**RECORDS SUPPLIED:**
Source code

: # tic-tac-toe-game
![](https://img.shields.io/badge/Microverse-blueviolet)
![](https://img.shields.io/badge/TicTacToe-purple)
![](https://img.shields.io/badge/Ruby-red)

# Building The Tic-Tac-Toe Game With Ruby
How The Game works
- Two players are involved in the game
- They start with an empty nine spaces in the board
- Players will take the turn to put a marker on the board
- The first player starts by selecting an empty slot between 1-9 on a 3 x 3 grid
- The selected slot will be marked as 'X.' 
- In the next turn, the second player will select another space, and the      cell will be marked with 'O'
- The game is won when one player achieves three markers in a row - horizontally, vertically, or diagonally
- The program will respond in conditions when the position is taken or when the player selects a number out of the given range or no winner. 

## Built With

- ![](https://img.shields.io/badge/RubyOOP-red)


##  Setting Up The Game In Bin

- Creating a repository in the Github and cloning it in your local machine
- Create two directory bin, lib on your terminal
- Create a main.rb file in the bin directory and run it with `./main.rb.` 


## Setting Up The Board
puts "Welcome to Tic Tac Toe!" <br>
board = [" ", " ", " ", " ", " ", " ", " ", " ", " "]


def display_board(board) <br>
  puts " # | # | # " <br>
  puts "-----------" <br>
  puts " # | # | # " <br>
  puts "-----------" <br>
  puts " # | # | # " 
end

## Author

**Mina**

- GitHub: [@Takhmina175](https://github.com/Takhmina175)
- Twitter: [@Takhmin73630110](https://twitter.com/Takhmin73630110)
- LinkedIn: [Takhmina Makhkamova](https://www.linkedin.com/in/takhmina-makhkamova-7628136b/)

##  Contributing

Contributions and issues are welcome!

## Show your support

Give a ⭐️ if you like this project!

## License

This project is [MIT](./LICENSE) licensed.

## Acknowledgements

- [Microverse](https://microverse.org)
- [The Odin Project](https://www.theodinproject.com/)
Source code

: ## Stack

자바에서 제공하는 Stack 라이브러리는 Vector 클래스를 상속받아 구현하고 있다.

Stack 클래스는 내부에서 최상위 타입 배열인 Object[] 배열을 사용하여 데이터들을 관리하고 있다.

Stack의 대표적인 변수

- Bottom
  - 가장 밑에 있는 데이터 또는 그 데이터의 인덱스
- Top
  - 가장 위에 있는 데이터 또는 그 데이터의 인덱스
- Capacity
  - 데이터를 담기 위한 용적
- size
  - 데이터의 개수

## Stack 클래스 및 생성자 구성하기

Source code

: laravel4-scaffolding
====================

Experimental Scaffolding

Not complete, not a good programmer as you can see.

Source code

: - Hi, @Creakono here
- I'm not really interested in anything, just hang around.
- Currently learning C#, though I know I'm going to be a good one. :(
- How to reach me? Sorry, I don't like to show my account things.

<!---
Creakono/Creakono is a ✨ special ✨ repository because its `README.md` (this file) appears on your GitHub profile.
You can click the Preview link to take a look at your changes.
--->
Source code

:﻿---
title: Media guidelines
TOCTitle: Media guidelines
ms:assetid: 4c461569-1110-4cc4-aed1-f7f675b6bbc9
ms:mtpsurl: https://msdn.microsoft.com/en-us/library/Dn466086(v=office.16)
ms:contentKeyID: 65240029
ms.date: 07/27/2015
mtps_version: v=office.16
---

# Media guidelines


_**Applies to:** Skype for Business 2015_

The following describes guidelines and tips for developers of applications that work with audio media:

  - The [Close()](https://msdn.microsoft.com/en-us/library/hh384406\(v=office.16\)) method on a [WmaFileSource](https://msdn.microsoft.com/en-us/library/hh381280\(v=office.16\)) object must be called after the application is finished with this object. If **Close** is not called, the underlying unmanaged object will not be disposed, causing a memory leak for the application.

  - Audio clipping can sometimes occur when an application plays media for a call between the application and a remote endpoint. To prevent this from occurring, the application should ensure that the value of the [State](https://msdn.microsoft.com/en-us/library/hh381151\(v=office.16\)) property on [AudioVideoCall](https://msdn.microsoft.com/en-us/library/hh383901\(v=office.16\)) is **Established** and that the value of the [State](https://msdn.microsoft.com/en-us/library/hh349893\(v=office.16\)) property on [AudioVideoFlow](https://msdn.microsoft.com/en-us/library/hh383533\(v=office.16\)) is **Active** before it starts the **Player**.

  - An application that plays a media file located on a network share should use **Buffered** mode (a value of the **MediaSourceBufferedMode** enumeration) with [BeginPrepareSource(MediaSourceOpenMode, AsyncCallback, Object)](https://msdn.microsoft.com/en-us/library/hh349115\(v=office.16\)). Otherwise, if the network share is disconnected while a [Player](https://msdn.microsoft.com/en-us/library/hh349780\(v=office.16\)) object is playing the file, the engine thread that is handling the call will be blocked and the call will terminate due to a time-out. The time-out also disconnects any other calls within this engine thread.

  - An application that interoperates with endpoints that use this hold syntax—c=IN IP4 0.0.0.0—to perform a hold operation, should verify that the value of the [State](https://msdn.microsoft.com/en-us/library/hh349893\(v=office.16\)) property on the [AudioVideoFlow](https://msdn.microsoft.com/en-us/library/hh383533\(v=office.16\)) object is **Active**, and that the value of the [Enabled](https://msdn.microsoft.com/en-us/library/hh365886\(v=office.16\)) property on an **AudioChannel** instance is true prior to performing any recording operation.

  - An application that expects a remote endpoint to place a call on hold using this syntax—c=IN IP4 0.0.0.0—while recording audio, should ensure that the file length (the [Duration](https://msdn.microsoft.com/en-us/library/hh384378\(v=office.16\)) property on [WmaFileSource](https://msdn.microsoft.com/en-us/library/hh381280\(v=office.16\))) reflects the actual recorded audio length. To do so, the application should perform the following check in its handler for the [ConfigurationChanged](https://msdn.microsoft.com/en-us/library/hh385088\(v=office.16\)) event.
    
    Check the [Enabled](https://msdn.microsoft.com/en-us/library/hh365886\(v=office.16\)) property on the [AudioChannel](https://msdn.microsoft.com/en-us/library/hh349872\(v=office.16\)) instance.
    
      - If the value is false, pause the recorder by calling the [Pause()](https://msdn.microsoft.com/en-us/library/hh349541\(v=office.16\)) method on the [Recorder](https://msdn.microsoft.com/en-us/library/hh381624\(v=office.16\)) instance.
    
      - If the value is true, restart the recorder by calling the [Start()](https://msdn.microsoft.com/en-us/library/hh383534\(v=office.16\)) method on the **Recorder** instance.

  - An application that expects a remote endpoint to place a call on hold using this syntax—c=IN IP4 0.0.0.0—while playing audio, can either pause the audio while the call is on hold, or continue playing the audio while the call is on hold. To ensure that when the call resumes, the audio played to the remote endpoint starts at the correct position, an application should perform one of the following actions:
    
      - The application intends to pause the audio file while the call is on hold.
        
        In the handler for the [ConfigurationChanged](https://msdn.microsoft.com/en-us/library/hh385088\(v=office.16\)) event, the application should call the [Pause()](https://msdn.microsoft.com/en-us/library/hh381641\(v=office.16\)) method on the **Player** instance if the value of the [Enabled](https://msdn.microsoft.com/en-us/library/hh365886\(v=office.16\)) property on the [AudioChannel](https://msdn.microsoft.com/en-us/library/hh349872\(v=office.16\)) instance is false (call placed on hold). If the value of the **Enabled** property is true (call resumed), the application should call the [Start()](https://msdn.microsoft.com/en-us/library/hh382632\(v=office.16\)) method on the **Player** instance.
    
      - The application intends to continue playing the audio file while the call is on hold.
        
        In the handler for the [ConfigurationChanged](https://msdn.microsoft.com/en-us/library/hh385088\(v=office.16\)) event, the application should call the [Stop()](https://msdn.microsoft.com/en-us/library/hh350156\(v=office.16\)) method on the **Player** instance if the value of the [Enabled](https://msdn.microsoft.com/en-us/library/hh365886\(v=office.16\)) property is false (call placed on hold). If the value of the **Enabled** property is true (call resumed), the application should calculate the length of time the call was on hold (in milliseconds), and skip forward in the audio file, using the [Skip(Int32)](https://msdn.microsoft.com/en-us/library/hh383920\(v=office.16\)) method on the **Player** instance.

**WHAT YOU WILL DO:** Could you restate, word for word, the lines above from the one with "# Media guidelines" to the one with "The following describes", both included?

**PROBLEM SOLUTION:**
# Media guidelines


_**Applies to:** Skype for Business 2015_

The following describes guidelines and tips for developers of applications that work with audio media:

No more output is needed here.